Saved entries
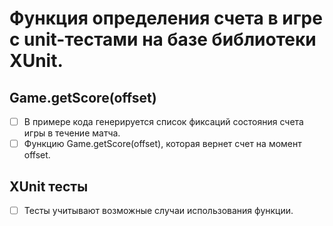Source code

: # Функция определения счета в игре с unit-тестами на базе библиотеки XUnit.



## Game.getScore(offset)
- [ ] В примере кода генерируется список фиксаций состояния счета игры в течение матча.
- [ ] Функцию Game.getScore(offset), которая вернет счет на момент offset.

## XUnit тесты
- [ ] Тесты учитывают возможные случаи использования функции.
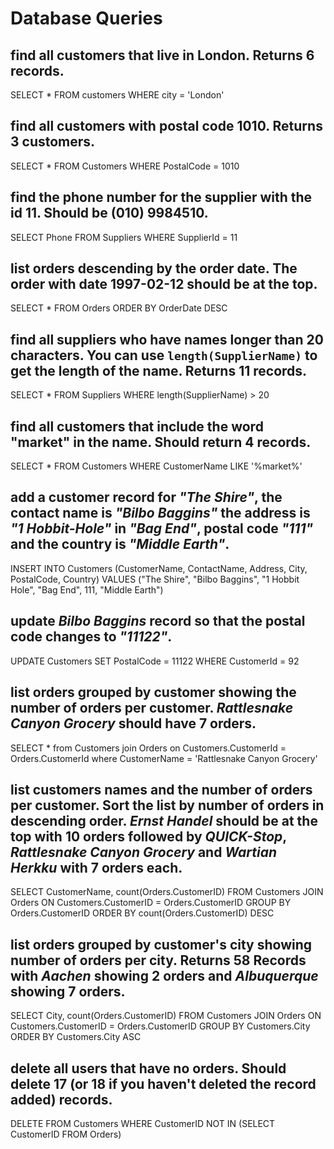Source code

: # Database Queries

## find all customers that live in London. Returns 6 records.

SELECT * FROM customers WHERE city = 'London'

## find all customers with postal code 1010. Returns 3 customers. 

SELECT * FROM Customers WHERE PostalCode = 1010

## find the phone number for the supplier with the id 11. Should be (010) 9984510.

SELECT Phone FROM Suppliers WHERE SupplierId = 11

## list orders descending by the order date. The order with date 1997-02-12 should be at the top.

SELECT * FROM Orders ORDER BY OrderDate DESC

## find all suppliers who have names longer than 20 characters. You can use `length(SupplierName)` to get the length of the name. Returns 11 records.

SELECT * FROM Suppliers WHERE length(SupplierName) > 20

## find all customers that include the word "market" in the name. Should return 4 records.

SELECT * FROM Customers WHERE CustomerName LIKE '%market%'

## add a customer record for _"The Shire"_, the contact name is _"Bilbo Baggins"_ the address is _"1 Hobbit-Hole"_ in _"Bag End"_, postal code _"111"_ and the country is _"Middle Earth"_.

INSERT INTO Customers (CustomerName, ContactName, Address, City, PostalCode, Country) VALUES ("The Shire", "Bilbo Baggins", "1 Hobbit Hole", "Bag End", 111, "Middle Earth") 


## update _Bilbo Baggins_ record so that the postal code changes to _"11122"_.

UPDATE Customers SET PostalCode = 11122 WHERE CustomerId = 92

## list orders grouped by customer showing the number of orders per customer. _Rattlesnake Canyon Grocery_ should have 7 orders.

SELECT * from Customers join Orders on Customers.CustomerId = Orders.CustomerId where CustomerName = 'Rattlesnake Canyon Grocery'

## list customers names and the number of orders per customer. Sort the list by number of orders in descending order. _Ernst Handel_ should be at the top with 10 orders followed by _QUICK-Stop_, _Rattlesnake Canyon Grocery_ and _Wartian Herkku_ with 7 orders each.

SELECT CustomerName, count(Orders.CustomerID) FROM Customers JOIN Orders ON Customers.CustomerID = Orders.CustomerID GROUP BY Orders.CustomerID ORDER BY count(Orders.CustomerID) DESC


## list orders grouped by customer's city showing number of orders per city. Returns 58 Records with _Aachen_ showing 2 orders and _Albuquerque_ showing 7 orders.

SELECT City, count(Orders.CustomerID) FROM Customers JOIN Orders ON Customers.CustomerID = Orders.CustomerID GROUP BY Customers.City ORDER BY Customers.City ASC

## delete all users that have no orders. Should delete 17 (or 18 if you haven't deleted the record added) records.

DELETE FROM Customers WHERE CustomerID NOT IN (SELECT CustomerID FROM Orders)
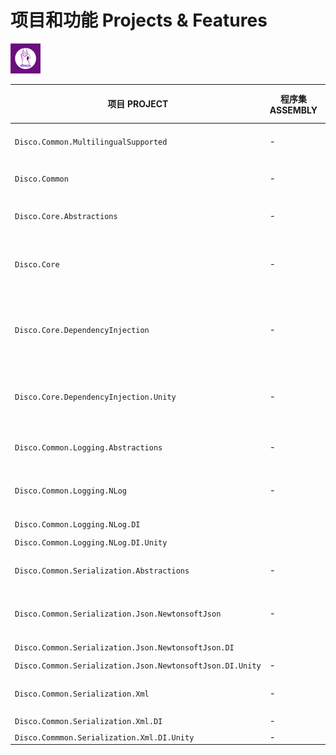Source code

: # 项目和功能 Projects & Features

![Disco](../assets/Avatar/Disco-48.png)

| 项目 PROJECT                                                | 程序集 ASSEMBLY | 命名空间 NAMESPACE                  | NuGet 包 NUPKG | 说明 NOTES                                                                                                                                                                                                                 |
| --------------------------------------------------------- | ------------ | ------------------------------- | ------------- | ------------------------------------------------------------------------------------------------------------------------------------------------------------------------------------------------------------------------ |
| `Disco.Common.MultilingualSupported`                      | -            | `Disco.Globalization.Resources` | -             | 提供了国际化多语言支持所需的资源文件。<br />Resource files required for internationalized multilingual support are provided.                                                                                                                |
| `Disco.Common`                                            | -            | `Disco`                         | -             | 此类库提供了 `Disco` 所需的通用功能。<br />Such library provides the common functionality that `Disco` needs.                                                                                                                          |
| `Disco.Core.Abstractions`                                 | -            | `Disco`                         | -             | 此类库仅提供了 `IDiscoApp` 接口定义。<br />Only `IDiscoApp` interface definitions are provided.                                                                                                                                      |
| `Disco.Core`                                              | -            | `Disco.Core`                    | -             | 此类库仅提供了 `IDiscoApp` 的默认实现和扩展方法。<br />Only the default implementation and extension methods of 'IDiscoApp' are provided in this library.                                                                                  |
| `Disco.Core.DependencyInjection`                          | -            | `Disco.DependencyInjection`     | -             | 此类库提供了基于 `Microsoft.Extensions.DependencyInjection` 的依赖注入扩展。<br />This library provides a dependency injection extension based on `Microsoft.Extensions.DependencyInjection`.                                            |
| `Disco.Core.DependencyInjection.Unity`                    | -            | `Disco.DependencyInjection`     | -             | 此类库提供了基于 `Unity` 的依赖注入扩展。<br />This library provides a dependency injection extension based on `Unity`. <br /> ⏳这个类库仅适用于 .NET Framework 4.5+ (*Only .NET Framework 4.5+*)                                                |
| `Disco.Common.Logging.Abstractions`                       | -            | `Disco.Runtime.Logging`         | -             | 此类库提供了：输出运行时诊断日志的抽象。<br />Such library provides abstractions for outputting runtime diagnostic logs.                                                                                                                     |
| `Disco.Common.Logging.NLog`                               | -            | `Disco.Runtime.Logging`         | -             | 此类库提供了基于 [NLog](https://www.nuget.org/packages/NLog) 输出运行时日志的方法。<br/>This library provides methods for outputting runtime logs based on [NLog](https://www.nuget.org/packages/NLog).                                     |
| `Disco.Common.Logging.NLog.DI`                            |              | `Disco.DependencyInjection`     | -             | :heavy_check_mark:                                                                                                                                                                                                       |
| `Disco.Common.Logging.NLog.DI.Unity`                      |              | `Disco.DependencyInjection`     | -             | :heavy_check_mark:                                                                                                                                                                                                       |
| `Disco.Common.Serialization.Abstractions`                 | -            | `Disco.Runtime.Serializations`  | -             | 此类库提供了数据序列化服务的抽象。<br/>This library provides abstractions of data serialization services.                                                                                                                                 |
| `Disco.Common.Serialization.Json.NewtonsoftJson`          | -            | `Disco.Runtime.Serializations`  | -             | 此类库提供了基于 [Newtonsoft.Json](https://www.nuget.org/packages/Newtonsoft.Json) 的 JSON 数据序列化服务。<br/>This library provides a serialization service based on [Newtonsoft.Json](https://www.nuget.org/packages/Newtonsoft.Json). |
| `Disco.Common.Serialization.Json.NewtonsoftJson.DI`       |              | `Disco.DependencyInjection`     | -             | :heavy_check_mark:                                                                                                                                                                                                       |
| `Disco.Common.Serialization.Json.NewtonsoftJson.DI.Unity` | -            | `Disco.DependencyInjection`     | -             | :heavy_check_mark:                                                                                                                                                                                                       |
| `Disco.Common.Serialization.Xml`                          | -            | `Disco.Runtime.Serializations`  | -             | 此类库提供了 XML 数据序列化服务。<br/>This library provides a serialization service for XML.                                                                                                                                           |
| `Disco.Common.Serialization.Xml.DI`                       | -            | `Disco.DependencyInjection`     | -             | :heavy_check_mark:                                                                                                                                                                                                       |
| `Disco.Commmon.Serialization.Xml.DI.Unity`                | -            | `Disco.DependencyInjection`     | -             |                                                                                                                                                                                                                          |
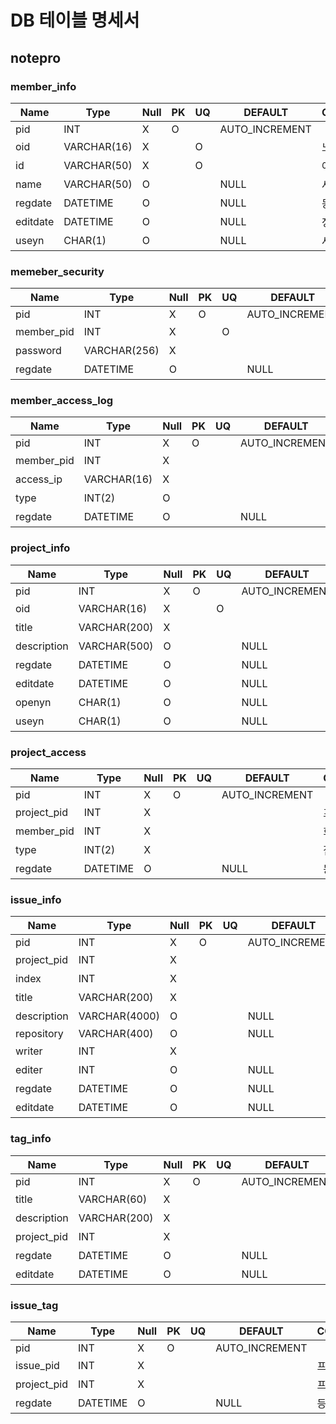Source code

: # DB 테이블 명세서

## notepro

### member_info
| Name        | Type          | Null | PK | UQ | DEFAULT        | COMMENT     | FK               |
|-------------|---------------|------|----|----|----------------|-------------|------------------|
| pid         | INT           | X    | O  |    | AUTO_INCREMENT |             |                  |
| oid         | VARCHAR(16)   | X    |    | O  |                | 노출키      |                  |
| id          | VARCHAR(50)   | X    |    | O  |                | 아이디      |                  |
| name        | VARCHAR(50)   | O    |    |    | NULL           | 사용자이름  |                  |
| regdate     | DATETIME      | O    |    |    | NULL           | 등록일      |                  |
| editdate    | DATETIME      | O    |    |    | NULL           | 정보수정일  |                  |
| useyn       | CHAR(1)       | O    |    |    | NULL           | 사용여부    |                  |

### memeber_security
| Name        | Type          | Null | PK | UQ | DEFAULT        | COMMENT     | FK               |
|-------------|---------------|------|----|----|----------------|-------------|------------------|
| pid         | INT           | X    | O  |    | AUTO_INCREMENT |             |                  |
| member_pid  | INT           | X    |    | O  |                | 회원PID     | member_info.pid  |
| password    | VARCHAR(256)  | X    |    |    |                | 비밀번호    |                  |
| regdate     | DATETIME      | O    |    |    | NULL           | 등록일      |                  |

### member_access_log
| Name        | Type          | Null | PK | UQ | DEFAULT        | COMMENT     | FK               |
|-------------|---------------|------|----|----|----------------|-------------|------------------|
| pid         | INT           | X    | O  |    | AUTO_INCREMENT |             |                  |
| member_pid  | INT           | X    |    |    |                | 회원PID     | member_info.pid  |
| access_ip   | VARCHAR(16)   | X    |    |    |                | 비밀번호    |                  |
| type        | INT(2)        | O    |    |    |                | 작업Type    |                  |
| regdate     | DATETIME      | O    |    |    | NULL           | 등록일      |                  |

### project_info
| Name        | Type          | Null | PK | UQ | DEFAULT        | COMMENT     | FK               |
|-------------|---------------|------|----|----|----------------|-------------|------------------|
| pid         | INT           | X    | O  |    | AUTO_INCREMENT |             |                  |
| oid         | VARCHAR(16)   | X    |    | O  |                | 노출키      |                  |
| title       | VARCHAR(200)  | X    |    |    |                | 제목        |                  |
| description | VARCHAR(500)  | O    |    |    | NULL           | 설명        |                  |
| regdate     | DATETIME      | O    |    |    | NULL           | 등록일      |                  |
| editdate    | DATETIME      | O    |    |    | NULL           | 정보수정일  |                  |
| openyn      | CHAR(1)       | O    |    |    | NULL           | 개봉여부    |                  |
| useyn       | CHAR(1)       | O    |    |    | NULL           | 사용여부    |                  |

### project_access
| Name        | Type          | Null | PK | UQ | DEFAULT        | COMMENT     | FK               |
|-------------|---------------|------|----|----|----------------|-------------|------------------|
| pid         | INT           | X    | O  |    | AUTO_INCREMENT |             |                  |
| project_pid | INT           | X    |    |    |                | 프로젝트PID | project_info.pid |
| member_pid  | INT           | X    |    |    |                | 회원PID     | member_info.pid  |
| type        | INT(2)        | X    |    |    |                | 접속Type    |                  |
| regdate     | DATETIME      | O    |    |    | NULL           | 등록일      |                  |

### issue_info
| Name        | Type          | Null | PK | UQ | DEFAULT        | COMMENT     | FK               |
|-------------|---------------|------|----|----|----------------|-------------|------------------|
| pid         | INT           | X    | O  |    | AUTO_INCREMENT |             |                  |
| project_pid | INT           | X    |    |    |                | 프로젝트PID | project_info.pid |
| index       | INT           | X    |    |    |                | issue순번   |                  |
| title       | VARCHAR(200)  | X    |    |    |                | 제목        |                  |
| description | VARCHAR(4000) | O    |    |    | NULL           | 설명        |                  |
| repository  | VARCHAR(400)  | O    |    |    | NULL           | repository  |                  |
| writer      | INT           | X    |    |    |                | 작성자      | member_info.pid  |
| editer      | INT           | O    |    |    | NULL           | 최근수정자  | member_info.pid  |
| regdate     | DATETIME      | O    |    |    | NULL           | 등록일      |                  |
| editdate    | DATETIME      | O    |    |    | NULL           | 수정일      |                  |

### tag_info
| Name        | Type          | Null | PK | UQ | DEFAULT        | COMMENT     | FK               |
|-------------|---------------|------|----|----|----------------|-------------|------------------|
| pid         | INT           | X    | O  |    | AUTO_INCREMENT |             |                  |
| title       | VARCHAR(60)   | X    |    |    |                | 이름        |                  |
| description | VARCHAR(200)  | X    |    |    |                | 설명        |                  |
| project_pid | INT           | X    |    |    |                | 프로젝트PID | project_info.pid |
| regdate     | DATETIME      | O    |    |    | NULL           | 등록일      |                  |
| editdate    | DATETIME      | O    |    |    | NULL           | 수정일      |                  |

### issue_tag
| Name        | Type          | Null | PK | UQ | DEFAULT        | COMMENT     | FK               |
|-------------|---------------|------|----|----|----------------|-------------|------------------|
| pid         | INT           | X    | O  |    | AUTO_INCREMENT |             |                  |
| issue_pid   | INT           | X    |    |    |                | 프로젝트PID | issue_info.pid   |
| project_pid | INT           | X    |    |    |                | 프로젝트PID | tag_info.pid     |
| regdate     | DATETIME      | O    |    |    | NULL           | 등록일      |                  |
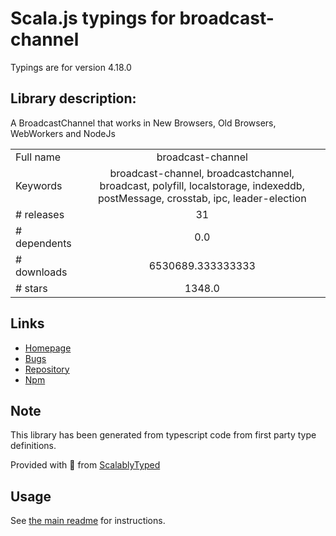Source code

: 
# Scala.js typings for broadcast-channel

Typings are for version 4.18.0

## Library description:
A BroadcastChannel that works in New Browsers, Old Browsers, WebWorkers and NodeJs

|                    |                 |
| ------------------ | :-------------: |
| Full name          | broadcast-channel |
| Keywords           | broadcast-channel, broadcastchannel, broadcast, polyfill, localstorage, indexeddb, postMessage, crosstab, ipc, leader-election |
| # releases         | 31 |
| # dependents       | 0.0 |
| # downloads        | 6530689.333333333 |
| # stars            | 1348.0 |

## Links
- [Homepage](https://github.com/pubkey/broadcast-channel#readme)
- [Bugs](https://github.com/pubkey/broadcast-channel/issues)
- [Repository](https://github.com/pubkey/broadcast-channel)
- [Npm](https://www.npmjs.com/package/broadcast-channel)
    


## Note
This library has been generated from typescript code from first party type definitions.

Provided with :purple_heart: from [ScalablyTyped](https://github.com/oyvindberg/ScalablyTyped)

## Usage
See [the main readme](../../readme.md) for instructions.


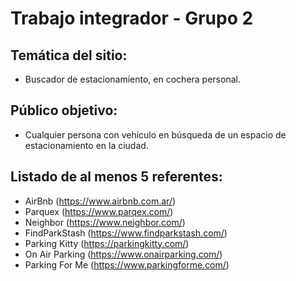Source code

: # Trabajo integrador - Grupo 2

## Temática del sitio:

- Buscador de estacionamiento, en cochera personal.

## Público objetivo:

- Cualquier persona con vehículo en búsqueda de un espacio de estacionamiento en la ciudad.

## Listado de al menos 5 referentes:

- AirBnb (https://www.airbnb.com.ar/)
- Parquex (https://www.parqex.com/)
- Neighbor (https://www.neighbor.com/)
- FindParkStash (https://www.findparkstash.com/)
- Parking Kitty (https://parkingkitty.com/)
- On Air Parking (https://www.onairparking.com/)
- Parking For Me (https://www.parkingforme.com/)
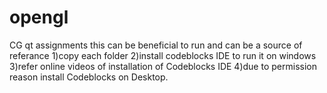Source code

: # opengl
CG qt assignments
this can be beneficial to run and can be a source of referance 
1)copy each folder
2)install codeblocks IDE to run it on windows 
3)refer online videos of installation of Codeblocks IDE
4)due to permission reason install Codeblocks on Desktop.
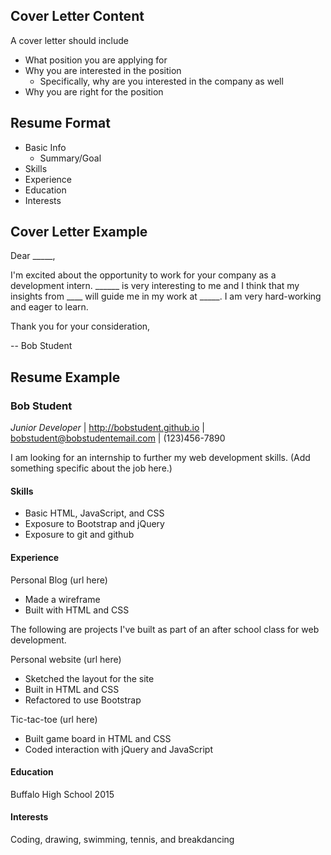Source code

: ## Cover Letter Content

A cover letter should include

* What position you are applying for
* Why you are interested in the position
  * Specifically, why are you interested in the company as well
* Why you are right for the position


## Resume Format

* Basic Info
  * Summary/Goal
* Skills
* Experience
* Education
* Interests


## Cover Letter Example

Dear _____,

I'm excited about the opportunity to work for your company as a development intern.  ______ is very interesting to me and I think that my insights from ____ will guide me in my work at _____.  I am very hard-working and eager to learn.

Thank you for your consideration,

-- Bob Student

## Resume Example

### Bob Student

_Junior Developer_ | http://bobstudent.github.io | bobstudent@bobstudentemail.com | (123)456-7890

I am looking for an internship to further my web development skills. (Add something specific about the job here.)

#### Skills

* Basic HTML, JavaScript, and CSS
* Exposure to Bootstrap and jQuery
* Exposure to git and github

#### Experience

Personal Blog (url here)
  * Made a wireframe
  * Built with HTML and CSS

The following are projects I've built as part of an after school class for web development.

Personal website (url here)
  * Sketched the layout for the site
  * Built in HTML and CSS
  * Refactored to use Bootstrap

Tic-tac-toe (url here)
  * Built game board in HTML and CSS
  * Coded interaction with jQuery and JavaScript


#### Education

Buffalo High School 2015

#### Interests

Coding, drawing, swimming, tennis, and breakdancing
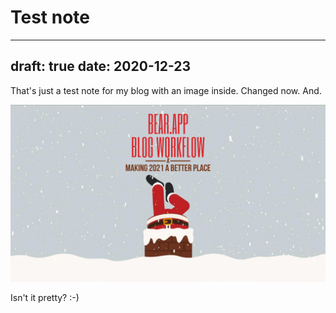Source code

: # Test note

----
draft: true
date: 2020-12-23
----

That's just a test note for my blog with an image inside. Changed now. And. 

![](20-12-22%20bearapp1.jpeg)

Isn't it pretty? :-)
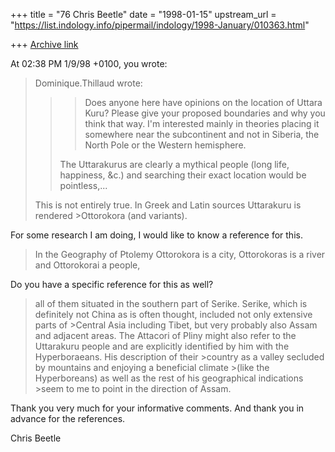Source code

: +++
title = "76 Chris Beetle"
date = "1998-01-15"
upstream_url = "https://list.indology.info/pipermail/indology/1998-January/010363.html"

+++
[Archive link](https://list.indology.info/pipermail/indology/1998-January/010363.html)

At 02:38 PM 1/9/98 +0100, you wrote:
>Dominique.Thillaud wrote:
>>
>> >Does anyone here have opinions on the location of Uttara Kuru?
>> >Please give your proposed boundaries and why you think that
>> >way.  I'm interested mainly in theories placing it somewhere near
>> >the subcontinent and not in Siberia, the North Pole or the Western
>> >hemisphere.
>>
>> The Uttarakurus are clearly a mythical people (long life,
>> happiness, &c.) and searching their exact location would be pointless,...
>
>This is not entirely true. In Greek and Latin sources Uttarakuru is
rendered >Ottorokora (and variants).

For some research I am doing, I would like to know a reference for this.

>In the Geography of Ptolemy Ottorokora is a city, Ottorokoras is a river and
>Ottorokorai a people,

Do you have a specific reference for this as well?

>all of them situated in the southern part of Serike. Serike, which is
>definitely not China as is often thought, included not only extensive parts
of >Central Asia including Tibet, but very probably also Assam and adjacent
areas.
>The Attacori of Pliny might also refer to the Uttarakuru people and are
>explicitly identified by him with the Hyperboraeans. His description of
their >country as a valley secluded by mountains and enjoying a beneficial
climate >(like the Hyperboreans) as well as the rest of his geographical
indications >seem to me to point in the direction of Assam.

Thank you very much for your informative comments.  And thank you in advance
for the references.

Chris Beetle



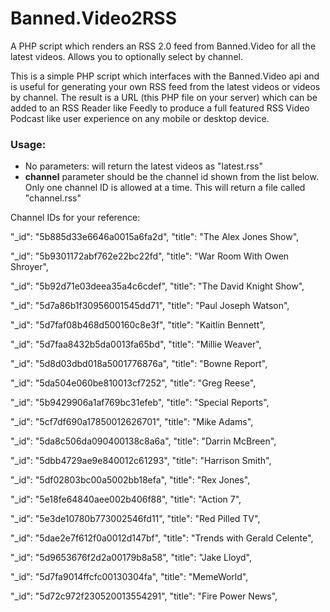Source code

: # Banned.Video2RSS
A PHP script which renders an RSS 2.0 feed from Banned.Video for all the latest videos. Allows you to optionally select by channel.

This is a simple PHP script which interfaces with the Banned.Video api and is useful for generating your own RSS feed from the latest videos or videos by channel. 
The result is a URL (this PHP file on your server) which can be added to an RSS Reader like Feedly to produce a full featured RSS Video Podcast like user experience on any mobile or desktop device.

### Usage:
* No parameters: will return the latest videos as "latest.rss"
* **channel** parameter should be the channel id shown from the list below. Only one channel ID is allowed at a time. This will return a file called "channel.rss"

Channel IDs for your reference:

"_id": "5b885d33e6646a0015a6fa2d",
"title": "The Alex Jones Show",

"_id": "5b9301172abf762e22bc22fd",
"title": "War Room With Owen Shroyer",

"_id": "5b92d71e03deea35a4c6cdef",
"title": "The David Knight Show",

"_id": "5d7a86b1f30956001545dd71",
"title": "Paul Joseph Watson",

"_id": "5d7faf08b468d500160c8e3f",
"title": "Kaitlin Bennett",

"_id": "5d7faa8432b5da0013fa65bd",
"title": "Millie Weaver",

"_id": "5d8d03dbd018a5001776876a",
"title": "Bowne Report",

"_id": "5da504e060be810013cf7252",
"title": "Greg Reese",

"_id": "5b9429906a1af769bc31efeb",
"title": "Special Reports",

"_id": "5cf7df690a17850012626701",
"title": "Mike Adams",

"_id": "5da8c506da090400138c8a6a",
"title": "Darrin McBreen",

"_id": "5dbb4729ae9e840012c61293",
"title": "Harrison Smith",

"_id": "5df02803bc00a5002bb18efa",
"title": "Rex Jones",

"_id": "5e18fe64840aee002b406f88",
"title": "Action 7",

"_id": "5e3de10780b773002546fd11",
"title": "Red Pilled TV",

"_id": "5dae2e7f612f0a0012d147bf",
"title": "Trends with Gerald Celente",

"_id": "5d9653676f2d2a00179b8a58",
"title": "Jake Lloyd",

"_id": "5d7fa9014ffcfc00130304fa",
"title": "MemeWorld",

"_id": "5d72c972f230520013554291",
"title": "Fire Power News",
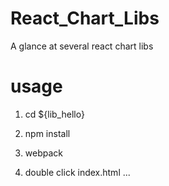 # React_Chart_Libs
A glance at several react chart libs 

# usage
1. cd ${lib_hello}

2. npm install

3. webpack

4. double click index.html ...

* [REQUIRED WORK] Your answer should be the lines from the first record down to the line containing "SELECT * FROM Customers WHERE CustomerName", restated exactly, with no pictures.

* [RESPONSE FOR THIS EXERCISE]
Source code

: # Функция определения счета в игре с unit-тестами на базе библиотеки XUnit.



## Game.getScore(offset)
- [ ] В примере кода генерируется список фиксаций состояния счета игры в течение матча.
- [ ] Функцию Game.getScore(offset), которая вернет счет на момент offset.

## XUnit тесты
- [ ] Тесты учитывают возможные случаи использования функции.
Source code

: # Database Queries

## find all customers that live in London. Returns 6 records.

SELECT * FROM customers WHERE city = 'London'

## find all customers with postal code 1010. Returns 3 customers. 

SELECT * FROM Customers WHERE PostalCode = 1010

## find the phone number for the supplier with the id 11. Should be (010) 9984510.

SELECT Phone FROM Suppliers WHERE SupplierId = 11

## list orders descending by the order date. The order with date 1997-02-12 should be at the top.

SELECT * FROM Orders ORDER BY OrderDate DESC

## find all suppliers who have names longer than 20 characters. You can use `length(SupplierName)` to get the length of the name. Returns 11 records.

SELECT * FROM Suppliers WHERE length(SupplierName) > 20

## find all customers that include the word "market" in the name. Should return 4 records.

SELECT * FROM Customers WHERE CustomerName LIKE '%market%'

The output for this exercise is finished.